# Task objective
Produce word for word the lines of the data below running from the one that has "- 在虚拟机栈（栈帧中的本地变量表）中引用的对象" to the one that has "1. **抢先式中断**不需要线程的执行代码主动去配合，在垃圾收集发生时，系统", inclusive, and no others.

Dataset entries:
┄┄┄┄┄┄
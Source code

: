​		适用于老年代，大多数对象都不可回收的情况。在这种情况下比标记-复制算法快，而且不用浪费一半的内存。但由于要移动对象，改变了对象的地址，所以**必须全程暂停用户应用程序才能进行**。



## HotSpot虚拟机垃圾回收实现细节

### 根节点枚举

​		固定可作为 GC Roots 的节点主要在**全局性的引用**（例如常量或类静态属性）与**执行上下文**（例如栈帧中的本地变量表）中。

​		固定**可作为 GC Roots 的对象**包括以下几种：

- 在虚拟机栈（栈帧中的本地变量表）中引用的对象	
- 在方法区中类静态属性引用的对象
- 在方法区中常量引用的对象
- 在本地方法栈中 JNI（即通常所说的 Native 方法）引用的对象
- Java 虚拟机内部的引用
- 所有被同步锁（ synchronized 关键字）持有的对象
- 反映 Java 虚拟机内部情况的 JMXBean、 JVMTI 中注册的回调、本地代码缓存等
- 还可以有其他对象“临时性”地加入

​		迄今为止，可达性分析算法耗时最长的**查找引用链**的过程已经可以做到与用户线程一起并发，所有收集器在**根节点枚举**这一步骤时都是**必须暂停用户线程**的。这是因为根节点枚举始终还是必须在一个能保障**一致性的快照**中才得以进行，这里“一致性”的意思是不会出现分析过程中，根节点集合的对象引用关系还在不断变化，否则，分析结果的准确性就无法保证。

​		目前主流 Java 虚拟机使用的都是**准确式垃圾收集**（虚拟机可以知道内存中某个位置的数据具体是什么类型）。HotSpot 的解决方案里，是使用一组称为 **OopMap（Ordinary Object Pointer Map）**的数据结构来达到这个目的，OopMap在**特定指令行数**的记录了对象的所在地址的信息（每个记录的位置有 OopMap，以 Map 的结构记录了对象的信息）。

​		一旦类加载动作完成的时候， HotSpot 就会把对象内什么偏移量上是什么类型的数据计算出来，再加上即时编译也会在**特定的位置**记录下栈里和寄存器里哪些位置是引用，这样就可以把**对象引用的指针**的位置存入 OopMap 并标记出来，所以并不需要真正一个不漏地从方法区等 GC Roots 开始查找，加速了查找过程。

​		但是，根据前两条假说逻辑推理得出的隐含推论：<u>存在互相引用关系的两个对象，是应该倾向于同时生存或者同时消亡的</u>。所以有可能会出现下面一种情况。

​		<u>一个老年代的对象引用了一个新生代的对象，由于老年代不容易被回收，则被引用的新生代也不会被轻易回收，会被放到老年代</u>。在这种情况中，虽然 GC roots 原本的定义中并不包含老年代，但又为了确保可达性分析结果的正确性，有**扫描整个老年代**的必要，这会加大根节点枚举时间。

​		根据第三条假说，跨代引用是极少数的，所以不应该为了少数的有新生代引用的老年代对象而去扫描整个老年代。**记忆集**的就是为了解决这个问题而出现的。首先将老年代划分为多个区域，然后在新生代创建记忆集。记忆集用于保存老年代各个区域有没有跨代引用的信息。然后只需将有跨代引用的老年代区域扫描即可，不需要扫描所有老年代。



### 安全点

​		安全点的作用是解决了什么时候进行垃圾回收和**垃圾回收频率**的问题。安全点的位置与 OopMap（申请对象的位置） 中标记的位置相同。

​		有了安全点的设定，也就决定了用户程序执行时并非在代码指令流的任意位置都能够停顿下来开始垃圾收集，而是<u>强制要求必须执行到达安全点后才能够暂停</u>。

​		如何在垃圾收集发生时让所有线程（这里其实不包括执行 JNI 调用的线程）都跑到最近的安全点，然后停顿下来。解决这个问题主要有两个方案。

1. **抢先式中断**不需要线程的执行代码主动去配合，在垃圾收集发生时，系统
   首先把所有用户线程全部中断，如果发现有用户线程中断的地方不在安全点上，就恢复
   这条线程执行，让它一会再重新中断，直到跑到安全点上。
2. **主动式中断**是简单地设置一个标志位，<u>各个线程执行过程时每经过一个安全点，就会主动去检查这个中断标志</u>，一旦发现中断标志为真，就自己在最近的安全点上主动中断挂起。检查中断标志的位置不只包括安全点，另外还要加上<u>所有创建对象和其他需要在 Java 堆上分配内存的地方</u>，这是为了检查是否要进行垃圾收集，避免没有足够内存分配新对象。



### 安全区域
┄┄┄┄┄┄
# Output for this task
- 在虚拟机栈（栈帧中的本地变量表）中引用的对象	
- 在方法区中类静态属性引用的对象
- 在方法区中常量引用的对象
- 在本地方法栈中 JNI（即通常所说的 Native 方法）引用的对象
- Java 虚拟机内部的引用
- 所有被同步锁（ synchronized 关键字）持有的对象
- 反映 Java 虚拟机内部情况的 JMXBean、 JVMTI 中注册的回调、本地代码缓存等
- 还可以有其他对象“临时性”地加入

​		迄今为止，可达性分析算法耗时最长的**查找引用链**的过程已经可以做到与用户线程一起并发，所有收集器在**根节点枚举**这一步骤时都是**必须暂停用户线程**的。这是因为根节点枚举始终还是必须在一个能保障**一致性的快照**中才得以进行，这里“一致性”的意思是不会出现分析过程中，根节点集合的对象引用关系还在不断变化，否则，分析结果的准确性就无法保证。

​		目前主流 Java 虚拟机使用的都是**准确式垃圾收集**（虚拟机可以知道内存中某个位置的数据具体是什么类型）。HotSpot 的解决方案里，是使用一组称为 **OopMap（Ordinary Object Pointer Map）**的数据结构来达到这个目的，OopMap在**特定指令行数**的记录了对象的所在地址的信息（每个记录的位置有 OopMap，以 Map 的结构记录了对象的信息）。

​		一旦类加载动作完成的时候， HotSpot 就会把对象内什么偏移量上是什么类型的数据计算出来，再加上即时编译也会在**特定的位置**记录下栈里和寄存器里哪些位置是引用，这样就可以把**对象引用的指针**的位置存入 OopMap 并标记出来，所以并不需要真正一个不漏地从方法区等 GC Roots 开始查找，加速了查找过程。

​		但是，根据前两条假说逻辑推理得出的隐含推论：<u>存在互相引用关系的两个对象，是应该倾向于同时生存或者同时消亡的</u>。所以有可能会出现下面一种情况。

​		<u>一个老年代的对象引用了一个新生代的对象，由于老年代不容易被回收，则被引用的新生代也不会被轻易回收，会被放到老年代</u>。在这种情况中，虽然 GC roots 原本的定义中并不包含老年代，但又为了确保可达性分析结果的正确性，有**扫描整个老年代**的必要，这会加大根节点枚举时间。

​		根据第三条假说，跨代引用是极少数的，所以不应该为了少数的有新生代引用的老年代对象而去扫描整个老年代。**记忆集**的就是为了解决这个问题而出现的。首先将老年代划分为多个区域，然后在新生代创建记忆集。记忆集用于保存老年代各个区域有没有跨代引用的信息。然后只需将有跨代引用的老年代区域扫描即可，不需要扫描所有老年代。



### 安全点

​		安全点的作用是解决了什么时候进行垃圾回收和**垃圾回收频率**的问题。安全点的位置与 OopMap（申请对象的位置） 中标记的位置相同。

​		有了安全点的设定，也就决定了用户程序执行时并非在代码指令流的任意位置都能够停顿下来开始垃圾收集，而是<u>强制要求必须执行到达安全点后才能够暂停</u>。

​		如何在垃圾收集发生时让所有线程（这里其实不包括执行 JNI 调用的线程）都跑到最近的安全点，然后停顿下来。解决这个问题主要有两个方案。

1. **抢先式中断**不需要线程的执行代码主动去配合，在垃圾收集发生时，系统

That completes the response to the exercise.